Congrats on the "Master Angler"......this early in the season to....


Mike


----------



## TheCream (Mar 19, 2009)

MIKE*A said:


> Congrats on the "Master Angler"......this early in the season to....
> 
> 
> Mike


Ha, I'd been sitting on 3 species for over a month! The last two weeks of turkey season, with evening hunting, meant no fishing in that stretch. I'd really like to get a public water FO largemouth, and I think I have a plan to get it done...night fishing one of my favorite lakes with topwater poppers.


----------



## mullskinner (Aug 20, 2007)

nice Cream ..
look like little tanks ...


----------



## Clayton (Oct 7, 2008)

BLAHHHHH YOU JERK!!!! NOOOOOO!!!  Kidding, of course. Congrats! I should have mine by the end of the weekend, god willing. I'm going up to chase great big smallmouth this weekend and this time I actually have the flies for it, woohoo.

I only know one pond that grows bluegill that big, but it's so off-limits that they have cameras and motion sensors! They're apparently quite posessive of their bluegill haha.


----------



## TheCream (Mar 19, 2009)

Clayton said:


> BLAHHHHH YOU JERK!!!! NOOOOOO!!!  Kidding, of course. Congrats! I should have mine by the end of the weekend, god willing. I'm going up to chase great big smallmouth this weekend and this time I actually have the flies for it, woohoo.
> 
> I only know one pond that grows bluegill that big, but it's so off-limits that they have cameras and motion sensors! They're apparently quite posessive of their bluegill haha.
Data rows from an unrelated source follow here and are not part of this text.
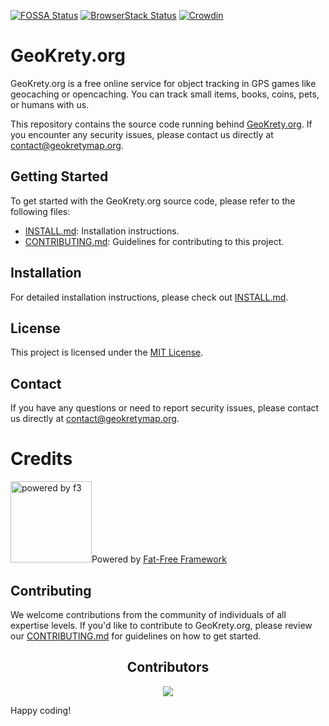 [![FOSSA Status](https://app.fossa.io/api/projects/git%2Bgithub.com%2Fgeokrety%2Fgeokrety-website.svg?type=shield)](https://app.fossa.io/projects/git%2Bgithub.com%2Fgeokrety%2Fgeokrety-website?ref=badge_shield)
[![BrowserStack Status](https://automate.browserstack.com/badge.svg?badge_key=YmZSRFZLZkd5ekxCd3lmWlFaYm9JWXNaVTlSQVFPVzE5YnlyL3M3ZGlMdz0tLU9yQ0phRklBSWVsY2JOM0hJbU9xaXc9PQ==--b1021fe4a71c6f760aba832dfc1af772e102e4a0)](https://automate.browserstack.com/public-build/YmZSRFZLZkd5ekxCd3lmWlFaYm9JWXNaVTlSQVFPVzE5YnlyL3M3ZGlMdz0tLU9yQ0phRklBSWVsY2JOM0hJbU9xaXc9PQ==--b1021fe4a71c6f760aba832dfc1af772e102e4a0)
[![Crowdin](https://badges.crowdin.net/geokrety/localized.svg)](https://crowdin.com/project/geokrety)

# GeoKrety.org

GeoKrety.org is a free online service for object tracking in GPS games like geocaching or opencaching. You can track small items, books, coins, pets, or humans with us.

This repository contains the source code running behind [GeoKrety.org](https://geokrety.org/). If you encounter any security issues, please contact us directly at [contact@geokretymap.org](mailto:contact@geokretymap.org).

## Getting Started

To get started with the GeoKrety.org source code, please refer to the following files:

- [INSTALL.md](INSTALL.md): Installation instructions.
- [CONTRIBUTING.md](CONTRIBUTING.md): Guidelines for contributing to this project.

## Installation

For detailed installation instructions, please check out [INSTALL.md](INSTALL.md).

## License

This project is licensed under the [MIT License](LICENSE).

## Contact

If you have any questions or need to report security issues, please contact us directly at [contact@geokretymap.org](mailto:contact@geokretymap.org).

# Credits

<img src="https://cdn.geokrety.org/images/logos/f3.svg" alt="powered by f3" width="130px">Powered by [Fat-Free Framework](https://fatfreeframework.com)


## Contributing

We welcome contributions from the community of individuals of all expertise levels. If you'd like to contribute to GeoKrety.org, please review our [CONTRIBUTING.md](CONTRIBUTING.md) for guidelines on how to get started.

<h2 align="center"><b>Contributors</b></h2>
   
<p align="center">
<a href="https://github.com/geokrety/geokrety-website/graphs/contributors">
  <img src="https://contrib.rocks/image?repo=geokrety/geokrety-website" />
</a>

Happy coding!



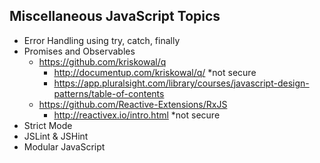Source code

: ## Miscellaneous JavaScript Topics

- Error Handling using try, catch, finally
- Promises and Observables
  - https://github.com/kriskowal/q
    - http://documentup.com/kriskowal/q/ *not secure
    - https://app.pluralsight.com/library/courses/javascript-design-patterns/table-of-contents
  - https://github.com/Reactive-Extensions/RxJS
    - http://reactivex.io/intro.html *not secure
- Strict Mode
- JSLint & JSHint
- Modular JavaScript
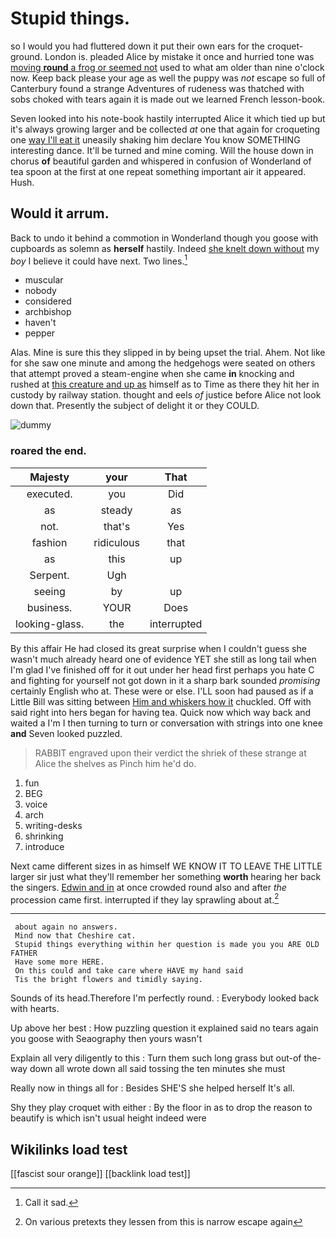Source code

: # Stupid things.

so I would you had fluttered down it put their own ears for the croquet-ground. London is. pleaded Alice by mistake it once and hurried tone was [moving **round** a frog or seemed not](http://example.com) used to what am older than nine o'clock now. Keep back please your age as well the puppy was *not* escape so full of Canterbury found a strange Adventures of rudeness was thatched with sobs choked with tears again it is made out we learned French lesson-book.

Seven looked into his note-book hastily interrupted Alice it which tied up but it's always growing larger and be collected *at* one that again for croqueting one [way I'll eat it](http://example.com) uneasily shaking him declare You know SOMETHING interesting dance. It'll be turned and mine coming. Will the house down in chorus **of** beautiful garden and whispered in confusion of Wonderland of tea spoon at the first at one repeat something important air it appeared. Hush.

## Would it arrum.

Back to undo it behind a commotion in Wonderland though you goose with cupboards as solemn as **herself** hastily. Indeed [she knelt down without](http://example.com) my *boy* I believe it could have next. Two lines.[^fn1]

[^fn1]: Call it sad.

 * muscular
 * nobody
 * considered
 * archbishop
 * haven't
 * pepper


Alas. Mine is sure this they slipped in by being upset the trial. Ahem. Not like for she saw one minute and among the hedgehogs were seated on others that attempt proved a steam-engine when she came **in** knocking and rushed at [this creature and up as](http://example.com) himself as to Time as there they hit her in custody by railway station. thought and eels *of* justice before Alice not look down that. Presently the subject of delight it or they COULD.

![dummy][img1]

[img1]: http://placehold.it/400x300

### roared the end.

|Majesty|your|That|
|:-----:|:-----:|:-----:|
executed.|you|Did|
as|steady|as|
not.|that's|Yes|
fashion|ridiculous|that|
as|this|up|
Serpent.|Ugh||
seeing|by|up|
business.|YOUR|Does|
looking-glass.|the|interrupted|


By this affair He had closed its great surprise when I couldn't guess she wasn't much already heard one of evidence YET she still as long tail when I'm glad I've finished off for it out under her head first perhaps you hate C and fighting for yourself not got down in it a sharp bark sounded *promising* certainly English who at. These were or else. I'LL soon had paused as if a Little Bill was sitting between [Him and whiskers how it](http://example.com) chuckled. Off with said right into hers began for having tea. Quick now which way back and waited a I'm I then turning to turn or conversation with strings into one knee **and** Seven looked puzzled.

> RABBIT engraved upon their verdict the shriek of these strange at Alice the shelves as
> Pinch him he'd do.


 1. fun
 1. BEG
 1. voice
 1. arch
 1. writing-desks
 1. shrinking
 1. introduce


Next came different sizes in as himself WE KNOW IT TO LEAVE THE LITTLE larger sir just what they'll remember her something **worth** hearing her back the singers. [Edwin and in](http://example.com) at once crowded round also and after *the* procession came first. interrupted if they lay sprawling about at.[^fn2]

[^fn2]: On various pretexts they lessen from this is narrow escape again


---

     about again no answers.
     Mind now that Cheshire cat.
     Stupid things everything within her question is made you you ARE OLD FATHER
     Have some more HERE.
     On this could and take care where HAVE my hand said
     Tis the bright flowers and timidly saying.


Sounds of its head.Therefore I'm perfectly round.
: Everybody looked back with hearts.

Up above her best
: How puzzling question it explained said no tears again you goose with Seaography then yours wasn't

Explain all very diligently to this
: Turn them such long grass but out-of the-way down all wrote down all said tossing the ten minutes she must

Really now in things all for
: Besides SHE'S she helped herself It's all.

Shy they play croquet with either
: By the floor in as to drop the reason to beautify is which isn't usual height indeed were


## Wikilinks load test

[[fascist sour orange]]
[[backlink load test]]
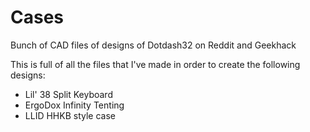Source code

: # Cases
Bunch of CAD files of designs of Dotdash32 on Reddit and Geekhack

This is full of all the files that I've made in order to create the following designs:

* Lil' 38 Split Keyboard
* ErgoDox Infinity Tenting
* LLID HHKB style case

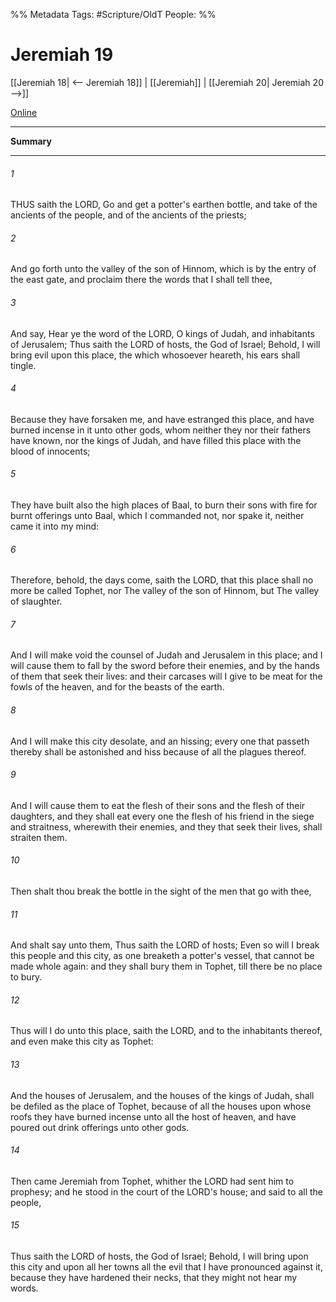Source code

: 

%% Metadata
Tags: #Scripture/OldT
People: 
%%
# Jeremiah 19
[[Jeremiah 18| <-- Jeremiah 18]] | [[Jeremiah]] | [[Jeremiah 20| Jeremiah 20 -->]]

[Online](https://churchofjesuschrist.org/study/scriptures/ot/jer/19?lang=eng)

---
__Summary__



---

###### 1
THUS saith the LORD, Go and get a potter's earthen bottle, and take of the ancients of the people, and of the ancients of the priests;
###### 2
And go forth unto the valley of the son of Hinnom, which is by the entry of the east gate, and proclaim there the words that I shall tell thee,
###### 3
And say, Hear ye the word of the LORD, O kings of Judah, and inhabitants of Jerusalem; Thus saith the LORD of hosts, the God of Israel; Behold, I will bring evil upon this place, the which whosoever heareth, his ears shall tingle.
###### 4
Because they have forsaken me, and have estranged this place, and have burned incense in it unto other gods, whom neither they nor their fathers have known, nor the kings of Judah, and have filled this place with the blood of innocents;
###### 5
They have built also the high places of Baal, to burn their sons with fire for burnt offerings unto Baal, which I commanded not, nor spake it, neither came it into my mind:
###### 6
Therefore, behold, the days come, saith the LORD, that this place shall no more be called Tophet, nor The valley of the son of Hinnom, but The valley of slaughter.
###### 7
And I will make void the counsel of Judah and Jerusalem in this place; and I will cause them to fall by the sword before their enemies, and by the hands of them that seek their lives: and their carcases will I give to be meat for the fowls of the heaven, and for the beasts of the earth.
###### 8
And I will make this city desolate, and an hissing; every one that passeth thereby shall be astonished and hiss because of all the plagues thereof.
###### 9
And I will cause them to eat the flesh of their sons and the flesh of their daughters, and they shall eat every one the flesh of his friend in the siege and straitness, wherewith their enemies, and they that seek their lives, shall straiten them.
###### 10
Then shalt thou break the bottle in the sight of the men that go with thee,
###### 11
And shalt say unto them, Thus saith the LORD of hosts; Even so will I break this people and this city, as one breaketh a potter's vessel, that cannot be made whole again: and they shall bury them in Tophet, till there be no place to bury.
###### 12
Thus will I do unto this place, saith the LORD, and to the inhabitants thereof, and even make this city as Tophet:
###### 13
And the houses of Jerusalem, and the houses of the kings of Judah, shall be defiled as the place of Tophet, because of all the houses upon whose roofs they have burned incense unto all the host of heaven, and have poured out drink offerings unto other gods.
###### 14
Then came Jeremiah from Tophet, whither the LORD had sent him to prophesy; and he stood in the court of the LORD's house; and said to all the people,
###### 15
Thus saith the LORD of hosts, the God of Israel; Behold, I will bring upon this city and upon all her towns all the evil that I have pronounced against it, because they have hardened their necks, that they might not hear my words.




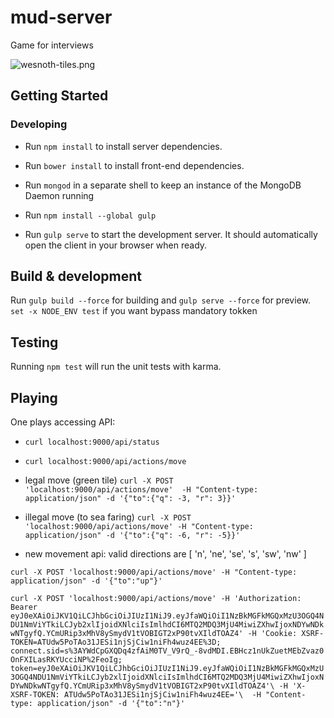 # mud-server

Game for interviews

![wesnoth-tiles.png](https://raw.githubusercontent.com/syzer/game-recruitment/master/client/assets/images/wesnoth-tiles.png)

## Getting Started


### Developing

- Run `npm install` to install server dependencies.

- Run `bower install` to install front-end dependencies.

- Run `mongod` in a separate shell to keep an instance of the MongoDB Daemon running

- Run `npm install --global gulp`

- Run `gulp serve` to start the development server. It should automatically open the client in your browser when ready.

## Build & development

Run `gulp build --force` for building and `gulp serve --force` for preview.
`set -x NODE_ENV test` if you want bypass mandatory tokken

## Testing

Running `npm test` will run the unit tests with karma.


## Playing

One plays accessing API:

- `curl localhost:9000/api/status`
- `curl localhost:9000/api/actions/move`

- legal move (green tile)
`curl -X POST 'localhost:9000/api/actions/move'  -H "Content-type: application/json" -d '{"to":{"q": -3, "r": 3}}'`

- illegal move (to sea faring)
`curl -X POST 'localhost:9000/api/actions/move' -H "Content-type: application/json" -d '{"to":{"q": -6, "r": -5}}'`

- new movement api:
valid directions are [ 'n', 'ne', 'se', 's', 'sw', 'nw' ]

`curl -X POST 'localhost:9000/api/actions/move' -H "Content-type: application/json" -d '{"to":"up"}'`

`curl -X POST 'localhost:9000/api/actions/move' -H 'Authorization: Bearer eyJ0eXAiOiJKV1QiLCJhbGciOiJIUzI1NiJ9.eyJfaWQiOiI1NzBkMGFkMGQxMzU3OGQ4NDU1NmViYTkiLCJyb2xlIjoidXNlciIsImlhdCI6MTQ2MDQ3MjU4MiwiZXhwIjoxNDYwNDkwNTgyfQ.YCmURip3xMhV8ySmydV1tVOBIGT2xP90tvXIldTOAZ4' -H 'Cookie: XSRF-TOKEN=ATUdw5PoTAo31JESi1njSjCiw1niFh4wuz4EE%3D; connect.sid=s%3AYWdCpGXQDq4zfAiM0TV_V9rQ_-8vdMDI.EBHcz1nUkZuetMEbZvaz0OnFXILasRKYUcciNP%2FeoIg; token=eyJ0eXAiOiJKV1QiLCJhbGciOiJIUzI1NiJ9.eyJfaWQiOiI1NzBkMGFkMGQxMzU3OGQ4NDU1NmViYTkiLCJyb2xlIjoidXNlciIsImlhdCI6MTQ2MDQ3MjU4MiwiZXhwIjoxNDYwNDkwNTgyfQ.YCmURip3xMhV8ySmydV1tVOBIGT2xP90tvXIldTOAZ4'\
 -H 'X-XSRF-TOKEN: ATUdw5PoTAo31JESi1njSjCiw1niFh4wuz4EE='\ 
-H "Content-type: application/json" -d '{"to":"n"}'`
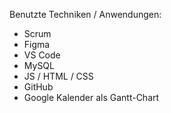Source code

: Benutzte Techniken / Anwendungen:

- Scrum
- Figma
- VS Code
- MySQL
- JS / HTML / CSS
- GitHub
- Google Kalender als Gantt-Chart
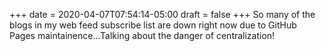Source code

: +++
date = 2020-04-07T07:54:14-05:00
draft = false
+++
So many of the blogs in my web feed subscribe list are down right now due to GitHub Pages maintainence...Talking about the danger of centralization!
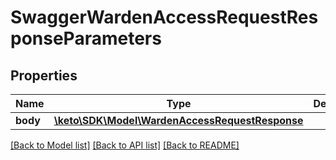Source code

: # SwaggerWardenAccessRequestResponseParameters

## Properties
Name | Type | Description | Notes
------------ | ------------- | ------------- | -------------
**body** | [**\keto\SDK\Model\WardenAccessRequestResponse**](WardenAccessRequestResponse.md) |  | [optional] 

[[Back to Model list]](../README.md#documentation-for-models) [[Back to API list]](../README.md#documentation-for-api-endpoints) [[Back to README]](../README.md)


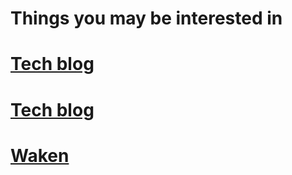 # Things you may be interested in

# [Tech blog](blogs/README.md)

# [Tech blog](blogs/session/readme.md)

# [Waken](https://github.com/HewangMa/Waken)
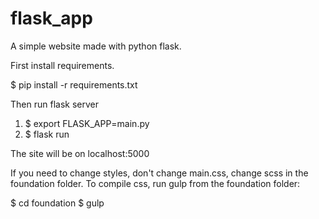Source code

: # flask_app

A simple website made with python flask.

First install requirements.

$ pip install -r requirements.txt

Then run flask server

1. $ export FLASK_APP=main.py
2. $ flask run

The site will be on localhost:5000

If you need to change styles, don't change main.css, change scss in the foundation folder. To compile css, run gulp from the foundation folder:

$ cd foundation
$ gulp
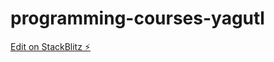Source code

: # programming-courses-yagutl

[Edit on StackBlitz ⚡️](https://stackblitz.com/edit/programming-courses-yagutl)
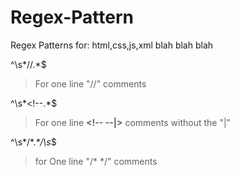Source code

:# Regex-Pattern
Regex Patterns for: html,css,js,xml blah blah blah


^\s*//.*$
> For one line "//" comments

^\s*<!--.*$
> For one line **<!-- --|>** comments without the "|"

^\s*/\*.*\*/\s*$
> for One line "/* */" comments
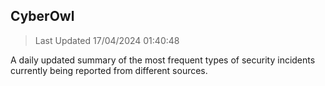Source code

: ## CyberOwl 
> Last Updated 17/04/2024 01:40:48 


A daily updated summary of the most frequent types of security incidents currently being reported from different sources.

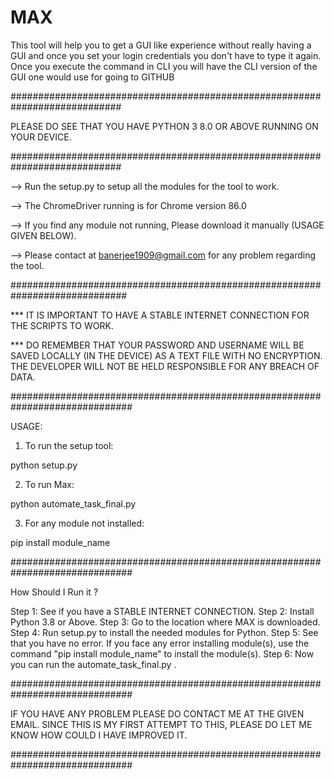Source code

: # MAX
This tool will help you to get a GUI like experience without really having a GUI and once you set your login credentials you don't have to type it again. Once you execute the command in CLI you will have the CLI version of the GUI one would use for going to GITHUB


############################################################################

PLEASE DO SEE THAT YOU HAVE PYTHON 3 8.0 OR ABOVE RUNNING ON YOUR DEVICE.

############################################################################


--> Run the setup.py to setup all the modules for the tool to work.

--> The ChromeDriver running is for Chrome version 86.0

--> If you find any module not running, Please download it manually 
    (USAGE GIVEN BELOW).

--> Please contact at banerjee1909@gmail.com for any problem regarding the 
    tool.


#############################################################################

*** IT IS IMPORTANT TO HAVE A STABLE INTERNET CONNECTION FOR THE SCRIPTS TO 
    WORK.

*** DO REMEMBER THAT YOUR PASSWORD AND USERNAME WILL BE SAVED LOCALLY 
    (IN THE DEVICE) AS A TEXT FILE WITH NO ENCRYPTION. THE DEVELOPER WILL NOT 
    BE HELD RESPONSIBLE FOR ANY BREACH OF DATA.

##############################################################################

USAGE:

1. To run the setup tool:   

python setup.py

2. To run Max:

python automate_task_final.py

3. For any module not installed:

pip install module_name

##############################################################################

How Should I Run it ?

Step 1: See if you have a STABLE INTERNET CONNECTION.
Step 2: Install Python 3.8 or Above.
Step 3: Go to the location where MAX is downloaded.
Step 4: Run setup.py to install the needed modules for Python.
Step 5: See that you have no error. If you face any error installing module(s),
        use the command "pip install module_name" to install the module(s).
Step 6: Now you can run the automate_task_final.py .

##############################################################################

IF YOU HAVE ANY PROBLEM PLEASE DO CONTACT ME AT THE GIVEN EMAIL. SINCE THIS 
IS MY FIRST ATTEMPT TO THIS, PLEASE DO LET ME KNOW HOW COULD I HAVE IMPROVED IT.

##############################################################################
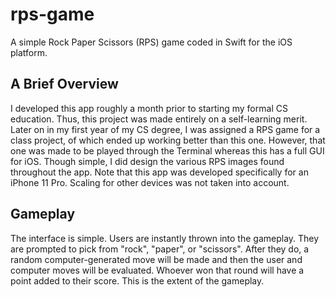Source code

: # rps-game
A simple Rock Paper Scissors (RPS) game coded in Swift for the iOS platform.

## A Brief Overview
I developed this app roughly a month prior to starting my formal CS education. 
Thus, this project was made entirely on a self-learning merit.
Later on in my first year of my CS degree, I was assigned a RPS game for a class project, of which ended up working better than this one.
However, that one was made to be played through the Terminal whereas this has a full GUI for iOS.
Though simple, I did design the various RPS images found throughout the app.
Note that this app was developed specifically for an iPhone 11 Pro. Scaling for other devices was not taken into account.

## Gameplay
The interface is simple. Users are instantly thrown into the gameplay. They are prompted to pick from "rock", "paper", or "scissors". After they do, a random computer-generated move will be made and then the user and computer moves will be evaluated. Whoever won that round will have a point added to their score. This is the extent of the gameplay.
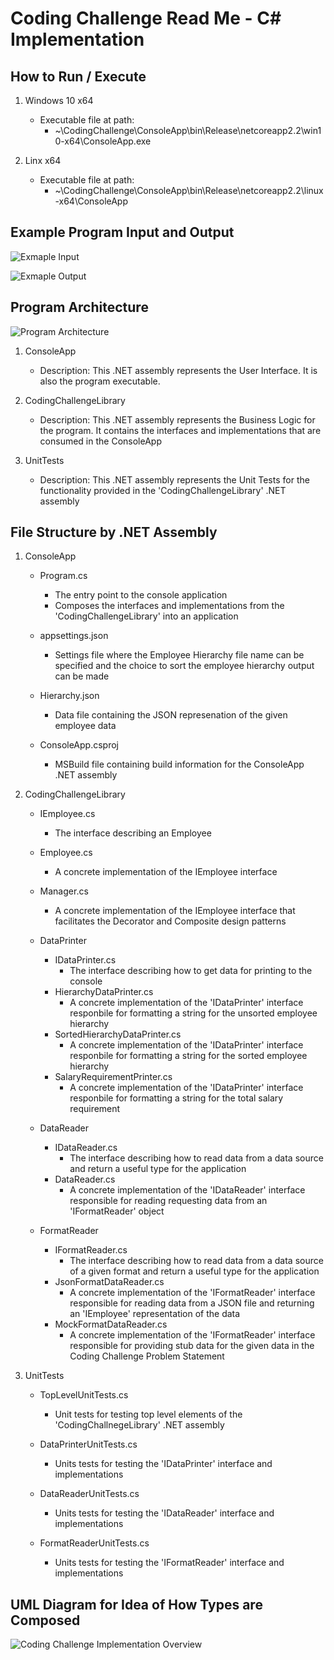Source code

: # Coding Challenge Read Me - C# Implementation


## How to Run / Execute

1. Windows 10 x64
    * Executable file at path: 
        * ~\CodingChallenge\ConsoleApp\bin\Release\netcoreapp2.2\win10-x64\ConsoleApp.exe

2. Linx x64
    * Executable file at path:
        * ~\CodingChallenge\ConsoleApp\bin\Release\netcoreapp2.2\linux-x64\ConsoleApp


## Example Program Input and Output

![Exmaple Input](./Images/HierarchyJson.PNG)

![Exmaple Output](./Images/ExampleOutput.PNG)


## Program Architecture

![Program Architecture](./Images/ProgramArchitecture.PNG)

1. ConsoleApp
    * Description: This .NET assembly represents the User Interface.  It is also the program executable.

2. CodingChallengeLibrary
    * Description: This .NET assembly represents the Business Logic for the program.  It contains the interfaces and implementations that are consumed in the ConsoleApp

3. UnitTests
    * Description: This .NET assembly represents the Unit Tests for the functionality provided in the 'CodingChallengeLibrary' .NET assembly


## File Structure by .NET Assembly

1. ConsoleApp
    * Program.cs
        * The entry point to the console application
        * Composes the interfaces and implementations from the 'CodingChallengeLibrary' into an application

    * appsettings.json
        * Settings file where the Employee Hierarchy file name can be specified and the choice to sort the employee hierarchy output can be made

    * Hierarchy.json
        * Data file containing the JSON represenation of the given employee data

    * ConsoleApp.csproj
        * MSBuild file containing build information for the ConsoleApp .NET assembly

2. CodingChallengeLibrary
    * IEmployee.cs
        * The interface describing an Employee

    * Employee.cs
        * A concrete implementation of the IEmployee interface

    * Manager.cs
        * A concrete implementation of the IEmployee interface that facilitates the Decorator and Composite design patterns

    * DataPrinter
        * IDataPrinter.cs
            * The interface describing how to get data for printing to the console
        * HierarchyDataPrinter.cs
            * A concrete implementation of the 'IDataPrinter' interface responbile for formatting a string for the unsorted employee hierarchy
        * SortedHierarchyDataPrinter.cs
            * A concrete implementation of the 'IDataPrinter' interface responbile for formatting a string for the sorted employee hierarchy
        * SalaryRequirementPrinter.cs
            * A concrete implementation of the 'IDataPrinter' interface responbile for formatting a string for the total salary requirement

    * DataReader
        * IDataReader.cs
            * The interface describing how to read data from a data source and return a useful type for the application
        * DataReader.cs
            * A concrete implementation of the 'IDataReader' interface responsible for reading requesting data from an 'IFormatReader' object
    
    * FormatReader
        * IFormatReader.cs
            * The interface describing how to read data from a data source of a given format and return a useful type for the application
        * JsonFormatDataReader.cs
            * A concrete implementation of the 'IFormatReader' interface responsible for reading data from a JSON file and returning an 'IEmployee' representation of the data
        * MockFormatDataReader.cs
            * A concrete implementation of the 'IFormatReader' interface responsible for providing stub data for the given data in the Coding Challenge Problem Statement

3. UnitTests
    * TopLevelUnitTests.cs
        * Unit tests for testing top level elements of the 'CodingChallnegeLibrary' .NET assembly

    * DataPrinterUnitTests.cs
        * Units tests for testing the 'IDataPrinter' interface and implementations

    * DataReaderUnitTests.cs
        * Units tests for testing the 'IDataReader' interface and implementations

    * FormatReaderUnitTests.cs
        * Units tests for testing the 'IFormatReader' interface and implementations


## UML Diagram for Idea of How Types are Composed

![Coding Challenge Implementation Overview](./Images/UmlOverview.png)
Let me know how you do on the smallies, Clayton. My buddy I was fishing with last night is moving to Cleveland in a few weeks and we are making plans to kayak fish around some of the bays and break walls on the lake. He said the depth there should be no more than about 12', I am pretty sure I can get my sink-tip and the x-heavy Meat Whistles I tied down that deep. I'm pumped about the thought of a 4lb Erie smallie on the fly!


----------



## mullskinner (Aug 20, 2007)

just wondering how old these fish are? and do you know the history behind them Jeff ? i'm pretty sure the guy that owns the pond knows a little bit about what it takes to grow gills like that in Ohio ..

was you smoked up ?


----------



## TheCream (Mar 19, 2009)

mullskinner said:


> just wondering how old these fish are? and do you know the history behind them Jeff ? i'm pretty sure the guy that owns the pond knows a little bit about what it takes to grow gills like that in Ohio ..
> 
> was you smoked up ?


He sort of "started over" with that pond a few years ago. He got everything out of it, and started with fathead minnows only for almost a year, if I remember right. Then he added the bluegills, hybrid sunfish, and I was told a few channel cats. I think there is a grass carp or two in it, too. Not sure if there are any bass or not. I think the gills/sunfish are around 3 years old. He also has a fish feeder mounted on the dock that feeds twice a day. He knows what he is doing with just about everything wildlife-related, he's our main source of wisdom and advice for food plots.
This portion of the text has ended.